>>>>
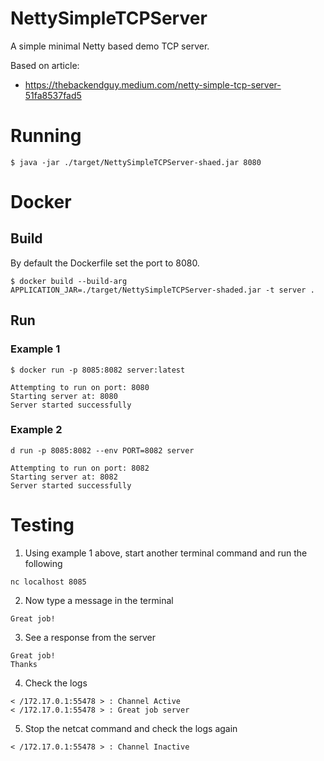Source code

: # NettySimpleTCPServer
A simple minimal Netty based demo TCP server.

Based on article:
* https://thebackendguy.medium.com/netty-simple-tcp-server-51fa8537fad5

# Running
```shell
$ java -jar ./target/NettySimpleTCPServer-shaed.jar 8080
```

# Docker

## Build

By default the Dockerfile set the port to 8080.

```shell
$ docker build --build-arg APPLICATION_JAR=./target/NettySimpleTCPServer-shaded.jar -t server .
```

## Run
### Example 1
```shell
$ docker run -p 8085:8082 server:latest

Attempting to run on port: 8080
Starting server at: 8080
Server started successfully
```
### Example 2
```shell
d run -p 8085:8082 --env PORT=8082 server

Attempting to run on port: 8082
Starting server at: 8082
Server started successfully
```

# Testing
1. Using example 1 above, start another terminal command and run the following
```shell
nc localhost 8085
```
2. Now type a message in the terminal
```shell
Great job!
```
3. See a response from the server
```shell
Great job!
Thanks
```
4. Check the logs
```shell
< /172.17.0.1:55478 > : Channel Active
< /172.17.0.1:55478 > : Great job server
```
5. Stop the netcat command and check the logs again
```shell
< /172.17.0.1:55478 > : Channel Inactive
```




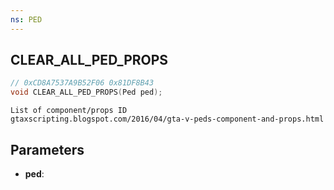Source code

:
 ```yaml
---
ns: PED
---
```

## CLEAR_ALL_PED_PROPS

```c
// 0xCD8A7537A9B52F06 0x81DF8B43
void CLEAR_ALL_PED_PROPS(Ped ped);
```

```
List of component/props ID  
gtaxscripting.blogspot.com/2016/04/gta-v-peds-component-and-props.html  
```

## Parameters
* **ped**: 

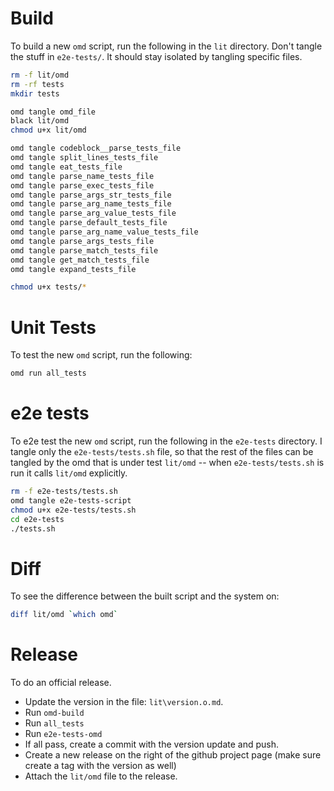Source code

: # Build

To build a new `omd` script, run the following in the `lit` directory. Don't tangle the stuff in `e2e-tests/`. It should stay isolated by tangling specific files.

```bash {name=build-omd menu=true}
rm -f lit/omd
rm -rf tests
mkdir tests

omd tangle omd_file
black lit/omd
chmod u+x lit/omd

omd tangle codeblock__parse_tests_file
omd tangle split_lines_tests_file
omd tangle eat_tests_file
omd tangle parse_name_tests_file
omd tangle parse_exec_tests_file
omd tangle parse_args_str_tests_file
omd tangle parse_arg_name_tests_file
omd tangle parse_arg_value_tests_file
omd tangle parse_default_tests_file
omd tangle parse_arg_name_value_tests_file
omd tangle parse_args_tests_file
omd tangle parse_match_tests_file
omd tangle get_match_tests_file
omd tangle expand_tests_file

chmod u+x tests/*
```

# Unit Tests
To test the new `omd` script, run the following:

```bash
omd run all_tests
```

# e2e tests

To e2e test the new `omd` script, run the following in the `e2e-tests` directory. I tangle only the `e2e-tests/tests.sh` file, so that the rest of the files can be tangled by the omd that is under test `lit/omd` -- when `e2e-tests/tests.sh` is run it calls `lit/omd` explicitly.

```bash {name=e2e-tests-omd menu=true}
rm -f e2e-tests/tests.sh
omd tangle e2e-tests-script
chmod u+x e2e-tests/tests.sh
cd e2e-tests
./tests.sh
```

# Diff

To see the difference between the built script and the system on:

```bash {name=diff menu=true}
diff lit/omd `which omd`
```

# Release

To do an official release.

- Update the version in the file: `lit\version.o.md`.
- Run `omd-build`
- Run `all_tests`
- Run `e2e-tests-omd`
- If all pass, create a commit with the version update and push.
- Create a new release on the right of the github project page (make sure create a tag with the version as well)
- Attach the `lit/omd` file to the release.
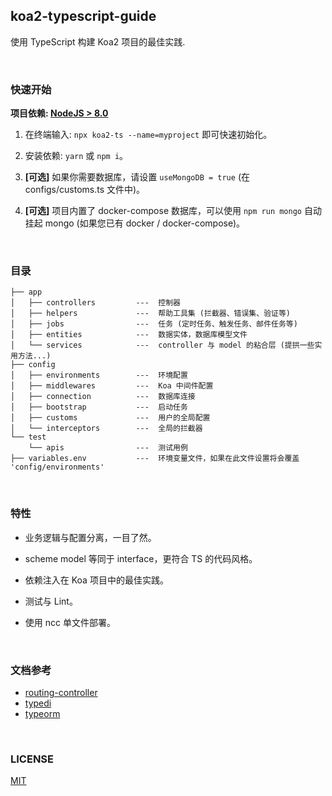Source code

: ## koa2-typescript-guide
使用 TypeScript 构建 Koa2 项目的最佳实践.

<br>

### 快速开始
**项目依赖: [NodeJS > 8.0](https://nodejs.org/cn)**

1. 在终端输入: `npx koa2-ts --name=myproject` 即可快速初始化。

2. 安装依赖: `yarn` 或 `npm i`。

3. **[可选]** 如果你需要数据库，请设置 `useMongoDB = true` (在 configs/customs.ts 文件中)。

4. **[可选]** 项目内置了 docker-compose 数据库，可以使用 `npm run mongo` 自动挂起 mongo (如果您已有 docker / docker-compose)。

<br>

### 目录

```
├── app
│   ├── controllers         ---  控制器
│   ├── helpers             ---  帮助工具集 (拦截器、错误集、验证等)
│   ├── jobs                ---  任务 (定时任务、触发任务、邮件任务等)
│   ├── entities            ---  数据实体，数据库模型文件
│   └── services            ---  controller 与 model 的粘合层 (提拱一些实用方法...)
├── config
│   ├── environments        ---  环境配置
│   ├── middlewares         ---  Koa 中间件配置
│   ├── connection          ---  数据库连接
│   ├── bootstrap           ---  启动任务
│   ├── customs             ---  用户的全局配置
│   └── interceptors        ---  全局的拦截器
└── test
    └── apis                ---  测试用例
├── variables.env           ---  环境变量文件，如果在此文件设置将会覆盖 'config/environments'
```

<br>

### 特性

- 业务逻辑与配置分离，一目了然。

- scheme model 等同于 interface，更符合 TS 的代码风格。

- 依赖注入在 Koa 项目中的最佳实践。

- 测试与 Lint。

- 使用 ncc 单文件部署。


<br>

### 文档参考

- [routing-controller](https://github.com/typestack/routing-controllers)
- [typedi](https://github.com/typestack/typedi)
- [typeorm](https://github.com/typeorm/typeorm)

<br>

### LICENSE
[MIT](LICENSE)
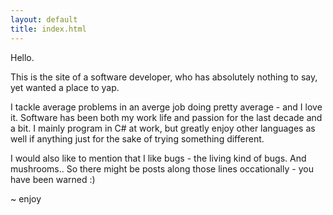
 ```yaml
---
layout: default
title: index.html
---
```

Hello. <!-- pls don't spam my mail -->

This is the site of a software developer, who has absolutely nothing to say, yet wanted a place to yap.

I tackle average problems in an averge job doing pretty average - and I love it. 
Software has been both my work life and passion for the last decade and a bit. I mainly program in C# at work, but greatly enjoy other languages as well if anything just for the sake of trying something different.

I would also like to mention that I like bugs - the living kind of bugs. And mushrooms.. So there might be posts along those lines occationally - you have been warned :)

~ enjoy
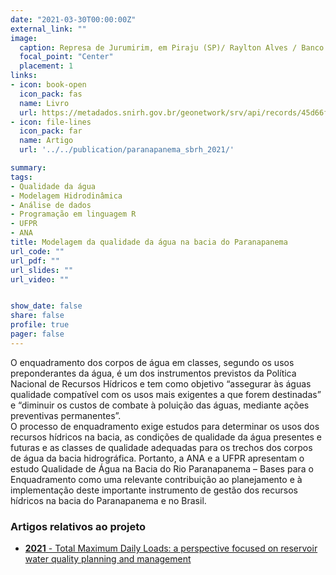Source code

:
 ```yaml
---
date: "2021-03-30T00:00:00Z"
external_link: ""
image:
  caption: Represa de Jurumirim, em Piraju (SP)/ Raylton Alves / Banco de imagens ANA
  focal_point: "Center"
  placement: 1
links:
- icon: book-open
  icon_pack: fas
  name: Livro
  url: https://metadados.snirh.gov.br/geonetwork/srv/api/records/45d66f15-0605-4167-ac08-b24a6cdc2879/attachments/vers%C3%A3o_web_pg_dupla%5B1%5D.pdf
- icon: file-lines
  icon_pack: far
  name: Artigo
  url: '../../publication/paranapanema_sbrh_2021/'

summary: 
tags:
- Qualidade da água
- Modelagem Hidrodinâmica
- Análise de dados
- Programação em linguagem R
- UFPR
- ANA
title: Modelagem da qualidade da água na bacia do Paranapanema
url_code: ""
url_pdf: ""
url_slides: ""
url_video: ""


show_date: false
share: false
profile: true
pager: false
---
```


O enquadramento dos corpos de água em classes, segundo os usos preponderantes da água, é um dos instrumentos previstos da Política Nacional de Recursos Hídricos e tem como objetivo “assegurar às águas qualidade compatível com os usos mais exigentes a que forem destinadas” e “diminuir os custos de combate à poluição das águas, mediante ações preventivas permanentes”.  
O processo de enquadramento exige estudos para determinar os usos dos recursos hídricos na bacia, as condições de qualidade da água presentes e futuras e as classes de qualidade adequadas para os trechos dos corpos de água da bacia hidrográfica.
Portanto, a ANA e a UFPR apresentam o estudo Qualidade de Água na Bacia do Rio Paranapanema – Bases para o Enquadramento como uma relevante contribuição ao planejamento e à implementação deste importante instrumento de gestão dos recursos hídricos na bacia do Paranapanema 
e no Brasil.

### Artigos relativos ao projeto

- [**2021** - Total Maximum Daily Loads: a perspective focused on reservoir water quality planning and management](../../publication/paranapanema_sbrh_2021/)


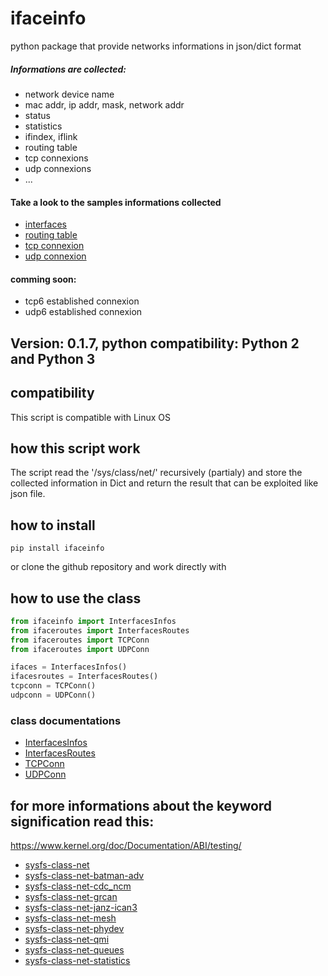 # ifaceinfo
python package that provide networks informations in json/dict format

##### Informations are collected:
- network device name
- mac addr, ip addr, mask, network addr
- status
- statistics
- ifindex, iflink
- routing table
- tcp connexions
- udp connexions
- ...
#### Take a look to the samples informations collected
- [interfaces](https://github.com/atam84/ifaceinfo/blob/master/ifaceinfo/outputs_examples/test_ifacesinfos.md)
- [routing table](https://github.com/atam84/ifaceinfo/blob/master/ifaceinfo/outputs_examples/test_routes.md)
- [tcp connexion](https://github.com/atam84/ifaceinfo/blob/master/ifaceinfo/outputs_examples/test_tcp.md)
- [udp connexion](https://github.com/atam84/ifaceinfo/blob/master/ifaceinfo/outputs_examples/test_udp.md)

#### comming soon:
- tcp6 established connexion
- udp6 established connexion

## Version: 0.1.7, python compatibility: Python 2 and Python 3

## compatibility
This script is compatible with Linux OS


## how this script work
The script read the '/sys/class/net/' recursively (partialy) and store the collected information in Dict and return the result that can be exploited like json file. 

## how to install
```
pip install ifaceinfo
```
or clone the github repository and work directly with

## how to use the class
```python
from ifaceinfo import InterfacesInfos
from ifaceroutes import InterfacesRoutes
from ifaceroutes import TCPConn
from ifaceroutes import UDPConn

ifaces = InterfacesInfos()
ifacesroutes = InterfacesRoutes()
tcpconn = TCPConn()
udpconn = UDPConn()
```

### class documentations
- [InterfacesInfos](https://github.com/atam84/ifaceinfo/blob/master/ifaceinfo/doc/ifaceinfo.md#class-interfacesinfos)
- [InterfacesRoutes](https://github.com/atam84/ifaceinfo/blob/master/ifaceinfo/doc/ifaceroutes.md#class-interfacesroutes)
- [TCPConn](https://github.com/atam84/ifaceinfo/blob/master/ifaceinfo/doc/udpconn.md#class-tcpconn)
- [UDPConn](https://github.com/atam84/ifaceinfo/blob/master/ifaceinfo/doc/udpconn.md#class-udpconn)



## for more informations about the keyword signification read this:
https://www.kernel.org/doc/Documentation/ABI/testing/
- [sysfs-class-net](https://www.kernel.org/doc/Documentation/ABI/testing/sysfs-class-net)
- [sysfs-class-net-batman-adv](https://www.kernel.org/doc/Documentation/ABI/testing/sysfs-class-net-batman-adv)
- [sysfs-class-net-cdc_ncm](https://www.kernel.org/doc/Documentation/ABI/testing/sysfs-class-net-cdc_ncm)
- [sysfs-class-net-grcan](https://www.kernel.org/doc/Documentation/ABI/testing/sysfs-class-net-grcan)
- [sysfs-class-net-janz-ican3](https://www.kernel.org/doc/Documentation/ABI/testing/sysfs-class-net-janz-ican3)
- [sysfs-class-net-mesh](https://www.kernel.org/doc/Documentation/ABI/testing/sysfs-class-net-mesh)
- [sysfs-class-net-phydev](https://www.kernel.org/doc/Documentation/ABI/testing/sysfs-class-net-phydev)
- [sysfs-class-net-qmi](https://www.kernel.org/doc/Documentation/ABI/testing/sysfs-class-net-qmi)
- [sysfs-class-net-queues](https://www.kernel.org/doc/Documentation/ABI/testing/sysfs-class-net-queues)
- [sysfs-class-net-statistics](https://www.kernel.org/doc/Documentation/ABI/testing/sysfs-class-net-statistics)
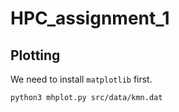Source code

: # HPC_assignment_1

## Plotting

We need to install `matplotlib` first.

```bash
python3 mhplot.py src/data/kmn.dat
```
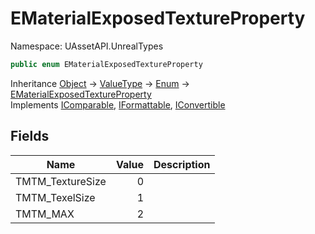 # EMaterialExposedTextureProperty

Namespace: UAssetAPI.UnrealTypes

```csharp
public enum EMaterialExposedTextureProperty
```

Inheritance [Object](https://docs.microsoft.com/en-us/dotnet/api/system.object) → [ValueType](https://docs.microsoft.com/en-us/dotnet/api/system.valuetype) → [Enum](https://docs.microsoft.com/en-us/dotnet/api/system.enum) → [EMaterialExposedTextureProperty](./uassetapi.unrealtypes.ematerialexposedtextureproperty.md)<br>
Implements [IComparable](https://docs.microsoft.com/en-us/dotnet/api/system.icomparable), [IFormattable](https://docs.microsoft.com/en-us/dotnet/api/system.iformattable), [IConvertible](https://docs.microsoft.com/en-us/dotnet/api/system.iconvertible)

## Fields

| Name | Value | Description |
| --- | --: | --- |
| TMTM_TextureSize | 0 |  |
| TMTM_TexelSize | 1 |  |
| TMTM_MAX | 2 |  |
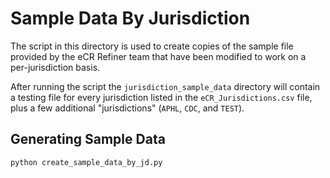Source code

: # Sample Data By Jurisdiction

The script in this directory is used to create copies of the sample file provided by the eCR Refiner team that have been modified to work on a per-jurisdiction basis.

After running the script the `jurisdiction_sample_data` directory  will contain a testing file for every jurisdiction listed in the `eCR_Jurisdictions.csv` file, plus a few additional "jurisdictions" (`APHL`, `CDC`, and `TEST`).

## Generating Sample Data

```sh
python create_sample_data_by_jd.py
```
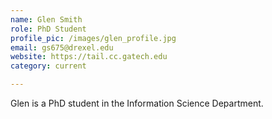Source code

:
 ```yaml
---
name: Glen Smith
role: PhD Student
profile_pic: /images/glen_profile.jpg
email: gs675@drexel.edu
website: https://tail.cc.gatech.edu
category: current

---
```


Glen is a PhD student in the Information Science Department.
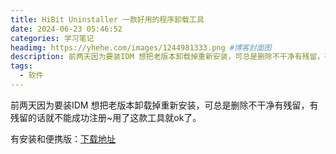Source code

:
 ```yaml
---
title: HiBit Uninstaller 一款好用的程序卸载工具
date: 2024-06-23 05:46:52
categories: 学习笔记
headimg: https://yhehe.com/images/1244981333.png #博客封面图
description: 前两天因为要装IDM 想把老版本卸载掉重新安装，可总是删除不干净有残留，有残留的话就不能成功注册~用了这款工具就ok了。 #章的简短描述，概述文章内容，可以用于SEO优化，帮助搜索引擎和用户快速了解文章主题。
tags:
  - 软件
---
```



前两天因为要装IDM 想把老版本卸载掉重新安装，可总是删除不干净有残留，有残留的话就不能成功注册~用了这款工具就ok了。


有安装和便携版：[下载地址](https://www.hibitsoft.ir/Uninstaller.html)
<<<<
For this exercise, transcribe exactly the part of the records above that opens with the line containing "O processo de" and closes with the one containing "## compatibility". Pictures are not part of the copy.

O processo de enquadramento exige estudos para determinar os usos dos recursos hídricos na bacia, as condições de qualidade da água presentes e futuras e as classes de qualidade adequadas para os trechos dos corpos de água da bacia hidrográfica.
Portanto, a ANA e a UFPR apresentam o estudo Qualidade de Água na Bacia do Rio Paranapanema – Bases para o Enquadramento como uma relevante contribuição ao planejamento e à implementação deste importante instrumento de gestão dos recursos hídricos na bacia do Paranapanema 
e no Brasil.

### Artigos relativos ao projeto

- [**2021** - Total Maximum Daily Loads: a perspective focused on reservoir water quality planning and management](../../publication/paranapanema_sbrh_2021/)


 # ifaceinfo
python package that provide networks informations in json/dict format

##### Informations are collected:
- network device name
- mac addr, ip addr, mask, network addr
- status
- statistics
- ifindex, iflink
- routing table
- tcp connexions
- udp connexions
- ...
#### Take a look to the samples informations collected
- [interfaces](https://github.com/atam84/ifaceinfo/blob/master/ifaceinfo/outputs_examples/test_ifacesinfos.md)
- [routing table](https://github.com/atam84/ifaceinfo/blob/master/ifaceinfo/outputs_examples/test_routes.md)
- [tcp connexion](https://github.com/atam84/ifaceinfo/blob/master/ifaceinfo/outputs_examples/test_tcp.md)
- [udp connexion](https://github.com/atam84/ifaceinfo/blob/master/ifaceinfo/outputs_examples/test_udp.md)

#### comming soon:
- tcp6 established connexion
- udp6 established connexion

## Version: 0.1.7, python compatibility: Python 2 and Python 3

## compatibility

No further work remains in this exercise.